Divorces can be frustrating, tedious and time-consuming. There is a potential that nothing you say or do will help you and your spouse come to an agreement on anything from child custody to property division. It’s a bad feeling, but in some cases, divorces simply have to go to trial.
The majority of the time, it is possible to negotiate and settle prior to trial so that you don’t have to leave your divorce settlement, child custody and other issues to chance. However, if you have tried to negotiate, but your spouse won’t budge, then a trial might be necessary.
How do you prepare for a divorce trial?
As the spouse who was more willing to negotiate, you have that in your favor. You and your attorney can show proof that you’ve been reasonable and tried to resolve the conflict. On top of this, you’ll want to be prepared to make your case to the court to seek whatever resolution it is that you’d like. The more reasonable you are, the more likely a judge is to agree to the terms you would like.
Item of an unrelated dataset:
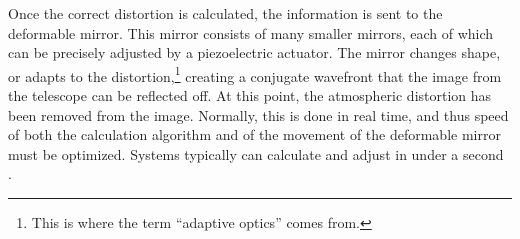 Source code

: Once the correct distortion is calculated, the information is sent to the deformable mirror. This mirror consists of many smaller mirrors, each of which can be precisely adjusted by a piezoelectric actuator. The mirror changes shape, or adapts to the distortion,\footnote{This is where the term ``adaptive optics'' comes from.} creating a conjugate wavefront that the image from the telescope can be reflected off. At this point, the atmospheric distortion has been removed from the image. Normally, this is done in real time, and thus speed of both the calculation algorithm and of the movement of the deformable mirror must be optimized. Systems typically can calculate and adjust in under a second \cite{Wizinowich2006}.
For example, if you and your spouse couldn’t settle on a custody schedule, and you produce a schedule that takes both of your responsibilities into consideration, a judge may look on that more favorably than one that only considers your personal needs.
You also need to prepare for the court date by bringing a list of your assets, preferred custody schedules and other requests that you have, so that the judge can see what you’d like to have happen (and what your spouse wants) before making a decision.
Most attorneys try to help you avoid trials at all costs, but there is a time and place for everything. Speak with your attorney if you’re not clear about the process or what to expect.